**AIM OF THE TASK:** Please give nothing except the number of lines in the records below that include the word "with".

**INFORMATION SHOWN:**
--------------------------------------------------
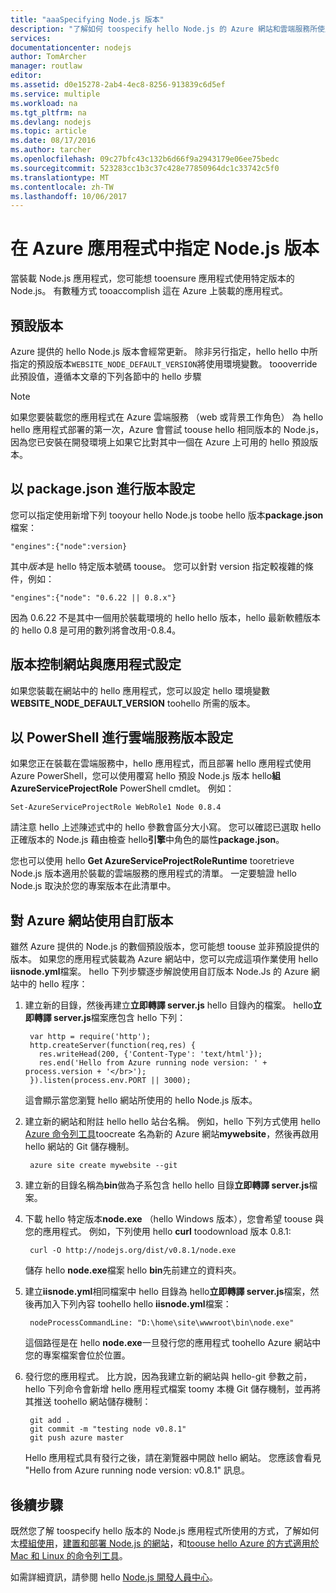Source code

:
 ```yaml
---
title: "aaaSpecifying Node.js 版本"
description: "了解如何 toospecify hello Node.js 的 Azure 網站和雲端服務所使用的版本"
services: 
documentationcenter: nodejs
author: TomArcher
manager: routlaw
editor: 
ms.assetid: d0e15278-2ab4-4ec8-8256-913839c6d5ef
ms.service: multiple
ms.workload: na
ms.tgt_pltfrm: na
ms.devlang: nodejs
ms.topic: article
ms.date: 08/17/2016
ms.author: tarcher
ms.openlocfilehash: 09c27bfc43c132b6d66f9a2943179e06ee75bedc
ms.sourcegitcommit: 523283cc1b3c37c428e77850964dc1c33742c5f0
ms.translationtype: MT
ms.contentlocale: zh-TW
ms.lasthandoff: 10/06/2017
---
```

# <a name="specifying-a-nodejs-version-in-an-azure-application"></a>在 Azure 應用程式中指定 Node.js 版本
當裝載 Node.js 應用程式，您可能想 tooensure 應用程式使用特定版本的 Node.js。 有數種方式 tooaccomplish 這在 Azure 上裝載的應用程式。

## <a name="default-versions"></a>預設版本
Azure 提供的 hello Node.js 版本會經常更新。 除非另行指定，hello hello 中所指定的預設版本`WEBSITE_NODE_DEFAULT_VERSION`將使用環境變數。 toooverride 此預設值，遵循本文章的下列各節中的 hello 步驟

> [!NOTE]
> 如果您要裝載您的應用程式在 Azure 雲端服務 （web 或背景工作角色） 為 hello hello 應用程式部署的第一次，Azure 會嘗試 toouse hello 相同版本的 Node.js，因為您已安裝在開發環境上如果它比對其中一個在 Azure 上可用的 hello 預設版本。
>
>

## <a name="versioning-with-packagejson"></a>以 package.json 進行版本設定
您可以指定使用新增下列 tooyour hello Node.js toobe hello 版本**package.json**檔案：

    "engines":{"node":version}

其中*版本*是 hello 特定版本號碼 toouse。 您可以針對 version 指定較複雜的條件，例如：

    "engines":{"node": "0.6.22 || 0.8.x"}

因為 0.6.22 不是其中一個用於裝載環境的 hello hello 版本，hello 最新軟體版本的 hello 0.8 是可用的數列將會改用-0.8.4。

## <a name="versioning-websites-with-app-settings"></a>版本控制網站與應用程式設定
如果您裝載在網站中的 hello 應用程式，您可以設定 hello 環境變數**WEBSITE_NODE_DEFAULT_VERSION** toohello 所需的版本。

## <a name="versioning-cloud-services-with-powershell"></a>以 PowerShell 進行雲端服務版本設定
如果您正在裝載在雲端服務中，hello 應用程式，而且部署 hello 應用程式使用 Azure PowerShell，您可以使用覆寫 hello 預設 Node.js 版本 hello**組 AzureServiceProjectRole** PowerShell cmdlet。 例如：

    Set-AzureServiceProjectRole WebRole1 Node 0.8.4

請注意 hello 上述陳述式中的 hello 參數會區分大小寫。  您可以確認已選取 hello 正確版本的 Node.js 藉由檢查 hello**引擎**中角色的屬性**package.json**。

您也可以使用 hello **Get AzureServiceProjectRoleRuntime** tooretrieve Node.js 版本適用於裝載的雲端服務的應用程式的清單。  一定要驗證 hello Node.js 取決於您的專案版本在此清單中。

## <a name="using-a-custom-version-with-azure-websites"></a>對 Azure 網站使用自訂版本
雖然 Azure 提供的 Node.js 的數個預設版本，您可能想 toouse 並非預設提供的版本。 如果您的應用程式裝載為 Azure 網站中，您可以完成這項作業使用 hello **iisnode.yml**檔案。 hello 下列步驟逐步解說使用自訂版本 Node.Js 的 Azure 網站中的 hello 程序：

1. 建立新的目錄，然後再建立**立即轉譯 server.js** hello 目錄內的檔案。 hello**立即轉譯 server.js**檔案應包含 hello 下列：

        var http = require('http');
        http.createServer(function(req,res) {
          res.writeHead(200, {'Content-Type': 'text/html'});
          res.end('Hello from Azure running node version: ' + process.version + '</br>');
        }).listen(process.env.PORT || 3000);

    這會顯示當您瀏覽 hello 網站所使用的 hello Node.js 版本。
2. 建立新的網站和附註 hello hello 站台名稱。 例如，hello 下列方式使用 hello [Azure 命令列工具]toocreate 名為新的 Azure 網站**mywebsite**，然後再啟用 hello 網站的 Git 儲存機制。

        azure site create mywebsite --git
3. 建立新的目錄名稱為**bin**做為子系包含 hello hello 目錄**立即轉譯 server.js**檔案。
4. 下載 hello 特定版本**node.exe** （hello Windows 版本），您會希望 toouse 與您的應用程式。 例如，下列使用 hello **curl** toodownload 版本 0.8.1:

        curl -O http://nodejs.org/dist/v0.8.1/node.exe

    儲存 hello **node.exe**檔案 hello **bin**先前建立的資料夾。
5. 建立**iisnode.yml**相同檔案中 hello 目錄為 hello**立即轉譯 server.js**檔案，然後再加入下列內容 toohello hello **iisnode.yml**檔案：

        nodeProcessCommandLine: "D:\home\site\wwwroot\bin\node.exe"

    這個路徑是在 hello **node.exe**一旦發行您的應用程式 toohello Azure 網站中您的專案檔案會位於位置。
6. 發行您的應用程式。 比方說，因為我建立新的網站與 hello-git 參數之前，hello 下列命令會新增 hello 應用程式檔案 toomy 本機 Git 儲存機制，並再將其推送 toohello 網站儲存機制：

        git add .
        git commit -m "testing node v0.8.1"
        git push azure master

    Hello 應用程式具有發行之後，請在瀏覽器中開啟 hello 網站。 您應該會看見 "Hello from Azure running node version: v0.8.1" 訊息。

## <a name="next-steps"></a>後續步驟
既然您了解 toospecify hello 版本的 Node.js 應用程式所使用的方式，了解如何太[模組使用]，[建置和部署 Node.js 的網站](app-service-web/app-service-web-get-started-nodejs.md)，和[toouse hello Azure 的方式適用於 Mac 和 Linux 的命令列工具]。

如需詳細資訊，請參閱 hello [Node.js 開發人員中心](https://azure.microsoft.com/develop/nodejs/)。

[toouse hello Azure 的方式適用於 Mac 和 Linux 的命令列工具]:cli-install-nodejs.md
[Azure 命令列工具]:cli-install-nodejs.md
[模組使用]: nodejs-use-node-modules-azure-apps.md
[build and deploy a Node.js Web Site]: app-service-web/app-service-web-get-started-nodejs.md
--------------------------------------------------
**WRITTEN ANSWER:** 4